In [22]:
#import libraries
import pandas as pd #pandas class
import numpy as np
import traceback
import os
import copy
import math
import statistics
import matplotlib.pyplot as plt
import seaborn as sns
from sklearn.impute import KNNImputer
import category_encoders as ce
import time
from scipy.stats import chi2_contingency
from scipy.stats import boxcox
from sklearn.ensemble import BaggingClassifier
from sklearn.model_selection import train_test_split
from sklearn.preprocessing import StandardScaler
from sklearn.ensemble import GradientBoostingClassifier
from sklearn.ensemble import RandomForestClassifier
from sklearn.inspection import permutation_importance
from sklearn.metrics import precision_score, recall_score, confusion_matrix, f1_score, roc_auc_score, accuracy_score
from imblearn.over_sampling import RandomOverSampler
import logging
plt.style.use('_mpl-gallery')

In [23]:
#configure logger
log_filename=f"/Users/chiragshah/Downloads/Projects/Data Science/home-credit-default-risk/logs/{(time.asctime()).replace(' ','_')}"
logging.basicConfig(filename=log_filename,filemode='a',format='%(asctime)s - %(name)s - %(levelname)s - %(message)s',level=logging.DEBUG)

In [24]:
try:
        
        filepath=f'/Users/chiragshah/Downloads/Projects/Data Science/home-credit-default-risk/Cleaning_3.csv'
        df=pd.read_csv(filepath)
        df.drop(columns='Unnamed: 0',inplace=True)
        #take backup of file
        backup=copy.deepcopy(df)
        
except Exception as ex:
    print(f'Following exception:\n {ex}')
    traceback.print_exc()

In [25]:
df.shape

(307511, 158)

In [6]:
#check for no of positive examples
df[df.iloc[:,0]==1].shape

(24825, 158)

In [None]:
'''Firstly, we'll select all the features and use few tree-based models.

'''

In [27]:
'''Separate target from predictors.'''
X = df.iloc[:,1:]
y = df.iloc[:,0]

In [28]:
#Split the training data in train, cross validation

X_train,X_val,y_train,y_val = train_test_split(X,y,test_size=0.30,random_state=42)

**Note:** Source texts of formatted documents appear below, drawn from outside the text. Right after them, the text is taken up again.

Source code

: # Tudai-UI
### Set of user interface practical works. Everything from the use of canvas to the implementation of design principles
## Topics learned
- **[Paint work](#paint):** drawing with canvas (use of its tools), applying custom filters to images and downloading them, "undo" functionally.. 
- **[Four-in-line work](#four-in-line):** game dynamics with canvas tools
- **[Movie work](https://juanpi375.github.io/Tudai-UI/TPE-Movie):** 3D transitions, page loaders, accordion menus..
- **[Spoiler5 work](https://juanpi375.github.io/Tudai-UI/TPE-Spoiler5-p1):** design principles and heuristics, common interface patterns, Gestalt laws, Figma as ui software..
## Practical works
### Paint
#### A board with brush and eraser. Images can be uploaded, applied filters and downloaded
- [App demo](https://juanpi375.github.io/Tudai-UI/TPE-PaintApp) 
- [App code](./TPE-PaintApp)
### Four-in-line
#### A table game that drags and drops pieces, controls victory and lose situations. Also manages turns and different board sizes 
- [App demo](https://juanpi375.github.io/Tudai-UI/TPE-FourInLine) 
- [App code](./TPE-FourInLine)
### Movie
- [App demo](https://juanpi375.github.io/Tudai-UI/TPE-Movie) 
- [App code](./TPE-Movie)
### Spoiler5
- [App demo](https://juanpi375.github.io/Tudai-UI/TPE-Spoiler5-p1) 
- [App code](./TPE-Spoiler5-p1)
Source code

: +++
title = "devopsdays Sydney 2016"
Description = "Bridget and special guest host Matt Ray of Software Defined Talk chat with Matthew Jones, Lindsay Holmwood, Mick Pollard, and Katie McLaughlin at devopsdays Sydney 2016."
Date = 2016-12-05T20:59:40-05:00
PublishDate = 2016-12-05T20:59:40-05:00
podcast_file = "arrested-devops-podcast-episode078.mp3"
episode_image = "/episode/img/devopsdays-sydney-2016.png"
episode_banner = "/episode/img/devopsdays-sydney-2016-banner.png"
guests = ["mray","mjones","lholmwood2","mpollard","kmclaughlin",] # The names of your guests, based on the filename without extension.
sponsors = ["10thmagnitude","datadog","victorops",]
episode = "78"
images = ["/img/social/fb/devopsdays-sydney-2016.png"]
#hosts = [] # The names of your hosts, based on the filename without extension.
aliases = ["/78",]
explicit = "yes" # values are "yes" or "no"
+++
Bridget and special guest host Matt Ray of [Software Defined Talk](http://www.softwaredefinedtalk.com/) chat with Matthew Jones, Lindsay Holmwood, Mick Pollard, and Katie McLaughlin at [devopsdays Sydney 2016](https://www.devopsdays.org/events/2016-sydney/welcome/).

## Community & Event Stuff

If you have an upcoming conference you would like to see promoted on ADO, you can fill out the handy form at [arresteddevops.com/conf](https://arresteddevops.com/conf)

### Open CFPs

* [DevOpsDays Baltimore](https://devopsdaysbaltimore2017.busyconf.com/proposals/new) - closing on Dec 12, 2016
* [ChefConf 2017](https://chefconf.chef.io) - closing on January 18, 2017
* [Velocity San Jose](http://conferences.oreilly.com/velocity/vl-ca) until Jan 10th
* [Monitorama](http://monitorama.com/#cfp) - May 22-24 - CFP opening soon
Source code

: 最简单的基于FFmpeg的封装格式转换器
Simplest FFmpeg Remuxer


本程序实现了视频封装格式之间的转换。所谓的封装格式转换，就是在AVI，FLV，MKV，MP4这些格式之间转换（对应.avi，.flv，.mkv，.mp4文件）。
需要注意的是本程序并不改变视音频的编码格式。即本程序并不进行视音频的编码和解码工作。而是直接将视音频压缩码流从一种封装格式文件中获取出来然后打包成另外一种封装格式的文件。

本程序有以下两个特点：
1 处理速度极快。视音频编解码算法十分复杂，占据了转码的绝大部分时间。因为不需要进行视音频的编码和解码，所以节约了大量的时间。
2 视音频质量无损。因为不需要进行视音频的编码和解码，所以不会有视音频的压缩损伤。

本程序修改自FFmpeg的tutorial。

The basic XGBoost model with no hyperparamter tuning.

The suitable evaluation metrics for this analysis is AUC score because of binary classification task.

In [29]:
def xgboost_model(X_train,X_val,y_train,y_val):
    '''XGBoost model to fit and score various'''
    
    #define model
    xgboost = GradientBoostingClassifier(random_state=0).fit(X_train,y_train)
        
    #predict
    y_predict = xgboost.predict(X_val)
    
    #compute metric
    auc_score = roc_auc_score(y_val, y_predict)
    tn, fp, fn, tp = confusion_matrix(y_val, y_predict).ravel() 
    precision = precision_score(y_val, y_predict)
    recall = recall_score(y_val, y_predict)
    accuracy = accuracy_score(y_val, y_predict)
    
    #print results
    print('True negatives: ', tn, '\nFalse positives: ', fp, '\nFalse negatives: ', fn, '\nTrue Positives: ', tp)
    print ('Precision: ', precision, '\nRecall: ', recall)
    print('Accuracy: ', accuracy)
    print('The AUC score is {}'.format(auc_score))
    
    return xgboost

In [30]:
xgboost_default = xgboost_model(X_train,X_val,y_train,y_val)

True negatives:  84763 
False positives:  78 
False negatives:  7322 
True Positives:  91
Precision:  0.5384615384615384 
Recall:  0.012275731822474031
Accuracy:  0.9197866759164914
The AUC score is 0.5056781825034506


The default xgboost model is pretty bad with only 91 TP were identified even with 50% percent score.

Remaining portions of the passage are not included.